“There is a small trust at the local town bank. You only get it if you—”
“Are in the town.” I finish his thought. “Yeah, I got it.”
“Mr. Abernathy, I have a job… here in Boston. I run this publishing house. As small as it may be, it still needs my attention. I don’t know that I can just skip off to Texas. What happens if I choose not to do anything with the house?”
“It stays tied up in litigation. In the event that you never take possession or leave it to anyone, it will eventually be auctioned off. Any proceeds from said auction will be given to a local charity.”
He hands me another piece of paper. “Here’s an estimate of what the house is worth as is. And here’s a projection of what it could be worth if it’s fixed up.”
“Holy shit!” I exclaim, impressed by the number. “Why are you showing me these numbers if I can’t sell it?”
“To give you an idea of what you could get if you rented it out.”
He then shows me the amount that is in the trust. He wasn’t lying when he called it small.
“Mr. Abernathy, I don’t like to look a gift horse in the mouth, but I don’t know that this will be enough to hire a team to do all of this work.”
“If you decide to take possession, I can get you in touch with the local handyman.”
He nods. “He’s a retired Navy SEAL. Now, he does odd construction work around town. He works for cheap but does a good job.”
“Guess you’ve thought of everything, huh?”
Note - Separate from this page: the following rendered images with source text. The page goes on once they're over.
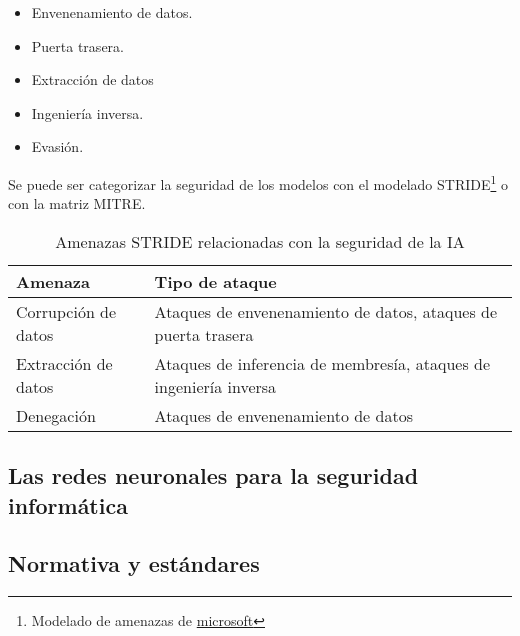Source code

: \begin{itemize}
    \item Envenenamiento de datos.
    \item Puerta trasera.
    \item Extracción de datos
    \item Ingeniería inversa.
    \item Evasión.
\end{itemize}

Se puede ser categorizar la seguridad de los modelos con el modelado \gls{STRIDE}\footnote{Modelado de amenazas de \href{https://learn.microsoft.com/es-es/azure/security/develop/threat-modeling-tool-threats}{microsoft}} o con la matriz \gls{MITRE}.

\begin{table}[H]
    \centering
    \small
    \begin{tabularx}{\textwidth}{|l|X|}
        \hline
        \textbf{Amenaza}    & \textbf{Tipo de ataque}                                           \\
        \hline
        Corrupción de datos & Ataques de envenenamiento de datos, ataques de puerta trasera     \\
        Extracción de datos & Ataques de inferencia de membresía, ataques de ingeniería inversa \\
        Denegación          & Ataques de envenenamiento de datos                                \\
        \hline
    \end{tabularx}
    \caption{Amenazas STRIDE relacionadas con la seguridad de la IA}
    \label{tab:amenazas}
\end{table}


\subsection{Las redes neuronales para la seguridad informática}





\subsection{Normativa y estándares}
He gives me a weak smile. “Just trying to help, ma’am.”
I think for a moment, but my mind is too frazzled. I don't even get offended by the 'ma'am.'
Sighing, I say, “I’m sorry. This is just a lot to take in.”
“I understand. How about you take the evening to think about it? My flight isn’t until noon tomorrow. I’ll stop back by first thing in the morning.”
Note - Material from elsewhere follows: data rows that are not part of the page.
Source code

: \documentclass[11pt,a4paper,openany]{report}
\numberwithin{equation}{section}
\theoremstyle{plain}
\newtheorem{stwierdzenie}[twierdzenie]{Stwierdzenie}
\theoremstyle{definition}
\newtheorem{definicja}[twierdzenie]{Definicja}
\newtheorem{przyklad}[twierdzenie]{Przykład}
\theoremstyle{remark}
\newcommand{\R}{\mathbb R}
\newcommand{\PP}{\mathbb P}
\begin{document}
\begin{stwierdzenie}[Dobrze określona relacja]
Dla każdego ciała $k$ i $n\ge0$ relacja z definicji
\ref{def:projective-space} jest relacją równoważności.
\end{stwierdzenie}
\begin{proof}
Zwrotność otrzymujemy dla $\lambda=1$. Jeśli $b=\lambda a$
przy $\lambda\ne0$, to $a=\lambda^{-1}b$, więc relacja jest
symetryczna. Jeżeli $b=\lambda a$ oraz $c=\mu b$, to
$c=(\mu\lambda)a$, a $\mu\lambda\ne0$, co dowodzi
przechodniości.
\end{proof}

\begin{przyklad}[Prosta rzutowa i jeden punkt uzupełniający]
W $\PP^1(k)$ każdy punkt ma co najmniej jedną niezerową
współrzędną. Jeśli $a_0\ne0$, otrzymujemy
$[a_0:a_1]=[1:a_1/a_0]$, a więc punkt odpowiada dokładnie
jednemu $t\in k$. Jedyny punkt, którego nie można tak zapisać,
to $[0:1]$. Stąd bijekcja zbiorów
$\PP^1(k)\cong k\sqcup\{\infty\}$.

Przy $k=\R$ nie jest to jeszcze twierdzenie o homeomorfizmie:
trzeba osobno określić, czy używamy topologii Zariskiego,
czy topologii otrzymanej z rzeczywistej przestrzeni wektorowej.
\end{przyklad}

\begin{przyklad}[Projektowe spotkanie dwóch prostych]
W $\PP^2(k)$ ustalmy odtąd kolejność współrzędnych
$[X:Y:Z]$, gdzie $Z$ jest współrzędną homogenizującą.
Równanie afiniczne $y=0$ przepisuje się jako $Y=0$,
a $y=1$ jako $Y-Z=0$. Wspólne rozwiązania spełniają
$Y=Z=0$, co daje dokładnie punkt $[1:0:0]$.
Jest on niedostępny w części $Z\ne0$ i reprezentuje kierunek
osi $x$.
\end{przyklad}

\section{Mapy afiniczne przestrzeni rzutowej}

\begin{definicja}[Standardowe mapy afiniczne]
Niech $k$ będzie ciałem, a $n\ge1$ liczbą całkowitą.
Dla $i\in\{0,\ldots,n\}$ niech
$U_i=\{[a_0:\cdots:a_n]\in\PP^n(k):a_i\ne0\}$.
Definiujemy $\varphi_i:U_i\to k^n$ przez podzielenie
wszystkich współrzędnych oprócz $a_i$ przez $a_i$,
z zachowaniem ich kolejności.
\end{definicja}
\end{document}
“Okay, that will be fine. Thank you.”
We say our goodbyes with a quick handshake, and Mr. Abernathy is out the door with his briefcase and trench coat.
I sit back down in my desk chair and try to process everything. I’m quickly interrupted, though, when Danielle pokes her head back in.
“Your one o’clock is here.”
Guess processing will have to wait.
Ishimmyinthehot water, trying to get comfortable—which is no easy feat in this small bathtub. I swear this thing was not made for someone with any type of curves.
But it’s the best I’ve got, and all the decision making I have to do requires candles, bubbles, and wine.
I spent the better part of the afternoon researching everything that I could about this entire situation. I learned that Maple Oaks is an extremely small town that barely even warrants its own map dot. But from the photos, it looks cute—in a quaint sort of way.
In the area, I could make a decent chunk of change on a rental the size of my recent inheritance. But honestly, what the hell do I know about being a landlord? And how hard would that be living all the way across the country?
I guess I could hire a local company to help me manage the property and tenants, but that would eat into my profits.